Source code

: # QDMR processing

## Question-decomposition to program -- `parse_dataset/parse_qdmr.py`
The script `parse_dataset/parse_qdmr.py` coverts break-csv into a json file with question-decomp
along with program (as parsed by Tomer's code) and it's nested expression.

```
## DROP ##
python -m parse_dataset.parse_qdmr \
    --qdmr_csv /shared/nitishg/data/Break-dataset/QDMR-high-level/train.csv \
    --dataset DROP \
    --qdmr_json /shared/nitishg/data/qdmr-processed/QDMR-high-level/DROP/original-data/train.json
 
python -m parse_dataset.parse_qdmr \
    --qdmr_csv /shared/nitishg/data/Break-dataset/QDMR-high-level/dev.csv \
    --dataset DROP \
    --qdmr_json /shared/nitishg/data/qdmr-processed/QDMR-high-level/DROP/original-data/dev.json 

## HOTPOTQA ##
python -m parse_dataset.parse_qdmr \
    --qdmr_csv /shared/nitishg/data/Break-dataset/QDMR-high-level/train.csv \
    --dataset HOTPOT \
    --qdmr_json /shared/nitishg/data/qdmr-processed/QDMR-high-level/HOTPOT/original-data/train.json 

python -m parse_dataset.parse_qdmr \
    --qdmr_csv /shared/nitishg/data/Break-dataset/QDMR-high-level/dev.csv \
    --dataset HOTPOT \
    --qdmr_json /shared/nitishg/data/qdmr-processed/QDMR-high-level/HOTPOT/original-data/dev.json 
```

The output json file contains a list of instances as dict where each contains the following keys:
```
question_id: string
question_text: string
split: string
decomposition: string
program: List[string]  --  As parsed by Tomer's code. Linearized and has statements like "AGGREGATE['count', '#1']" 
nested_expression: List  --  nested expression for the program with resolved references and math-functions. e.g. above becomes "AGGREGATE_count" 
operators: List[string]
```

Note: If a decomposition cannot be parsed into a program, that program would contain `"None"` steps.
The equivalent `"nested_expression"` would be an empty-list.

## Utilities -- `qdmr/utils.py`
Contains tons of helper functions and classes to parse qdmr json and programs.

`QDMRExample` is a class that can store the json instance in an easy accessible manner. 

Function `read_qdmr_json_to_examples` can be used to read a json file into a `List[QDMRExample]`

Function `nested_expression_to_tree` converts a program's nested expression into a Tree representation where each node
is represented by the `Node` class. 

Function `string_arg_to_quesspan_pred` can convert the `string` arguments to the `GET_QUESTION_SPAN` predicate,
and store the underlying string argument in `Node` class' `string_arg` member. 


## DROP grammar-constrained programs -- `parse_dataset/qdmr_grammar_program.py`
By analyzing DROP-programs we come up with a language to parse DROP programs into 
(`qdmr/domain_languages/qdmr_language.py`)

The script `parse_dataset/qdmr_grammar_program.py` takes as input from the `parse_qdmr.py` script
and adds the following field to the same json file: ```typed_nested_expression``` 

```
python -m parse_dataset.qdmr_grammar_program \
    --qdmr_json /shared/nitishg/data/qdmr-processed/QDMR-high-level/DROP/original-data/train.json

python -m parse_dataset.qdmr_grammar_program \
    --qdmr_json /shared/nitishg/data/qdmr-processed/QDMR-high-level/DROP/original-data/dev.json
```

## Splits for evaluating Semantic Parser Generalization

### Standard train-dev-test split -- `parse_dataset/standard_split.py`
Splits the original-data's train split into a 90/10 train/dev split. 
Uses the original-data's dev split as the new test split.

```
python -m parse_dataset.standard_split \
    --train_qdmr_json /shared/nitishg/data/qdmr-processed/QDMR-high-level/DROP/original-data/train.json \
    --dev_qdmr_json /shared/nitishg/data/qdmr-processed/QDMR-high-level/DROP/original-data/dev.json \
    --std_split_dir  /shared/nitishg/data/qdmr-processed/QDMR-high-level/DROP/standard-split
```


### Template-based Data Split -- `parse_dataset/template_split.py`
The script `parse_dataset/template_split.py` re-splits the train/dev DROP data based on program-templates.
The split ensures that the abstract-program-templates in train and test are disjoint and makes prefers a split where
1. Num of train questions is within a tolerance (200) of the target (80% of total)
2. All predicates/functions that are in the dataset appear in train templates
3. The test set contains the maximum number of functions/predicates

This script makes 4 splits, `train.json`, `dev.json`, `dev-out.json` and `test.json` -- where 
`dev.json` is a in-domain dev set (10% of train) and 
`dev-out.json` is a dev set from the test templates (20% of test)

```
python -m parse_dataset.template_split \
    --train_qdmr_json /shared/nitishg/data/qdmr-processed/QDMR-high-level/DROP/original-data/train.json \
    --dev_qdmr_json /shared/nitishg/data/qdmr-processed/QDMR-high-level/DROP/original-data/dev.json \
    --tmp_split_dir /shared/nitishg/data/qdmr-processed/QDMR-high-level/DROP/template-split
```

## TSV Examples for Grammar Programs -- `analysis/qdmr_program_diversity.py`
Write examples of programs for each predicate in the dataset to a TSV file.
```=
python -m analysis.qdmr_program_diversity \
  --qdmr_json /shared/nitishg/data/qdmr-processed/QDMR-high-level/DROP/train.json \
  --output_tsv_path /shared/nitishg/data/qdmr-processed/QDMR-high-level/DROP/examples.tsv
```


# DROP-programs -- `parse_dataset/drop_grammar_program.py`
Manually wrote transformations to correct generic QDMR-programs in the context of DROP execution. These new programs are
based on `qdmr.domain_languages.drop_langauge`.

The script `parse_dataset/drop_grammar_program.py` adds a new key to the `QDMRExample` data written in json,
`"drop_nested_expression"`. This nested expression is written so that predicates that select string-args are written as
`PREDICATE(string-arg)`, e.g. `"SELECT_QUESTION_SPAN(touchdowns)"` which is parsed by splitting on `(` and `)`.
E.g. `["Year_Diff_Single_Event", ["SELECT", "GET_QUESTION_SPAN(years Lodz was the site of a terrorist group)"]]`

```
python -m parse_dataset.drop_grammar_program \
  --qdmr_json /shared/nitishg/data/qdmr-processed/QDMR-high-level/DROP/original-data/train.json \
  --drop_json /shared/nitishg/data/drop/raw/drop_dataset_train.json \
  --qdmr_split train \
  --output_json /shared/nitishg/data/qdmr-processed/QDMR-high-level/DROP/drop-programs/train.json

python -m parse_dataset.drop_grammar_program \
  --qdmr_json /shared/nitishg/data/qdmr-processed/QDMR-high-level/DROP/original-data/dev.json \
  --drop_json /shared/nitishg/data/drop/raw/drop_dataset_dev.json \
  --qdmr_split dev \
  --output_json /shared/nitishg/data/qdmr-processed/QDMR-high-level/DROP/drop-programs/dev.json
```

_ _ _ _ _

Find the string "written" in the material above, and report every line where it occurs.

§ **RESULT FOR THIS EXERCISE**:
The script `parse_dataset/drop_grammar_program.py` adds a new key to the `QDMRExample` data written in json,
`"drop_nested_expression"`. This nested expression is written so that predicates that select string-args are written as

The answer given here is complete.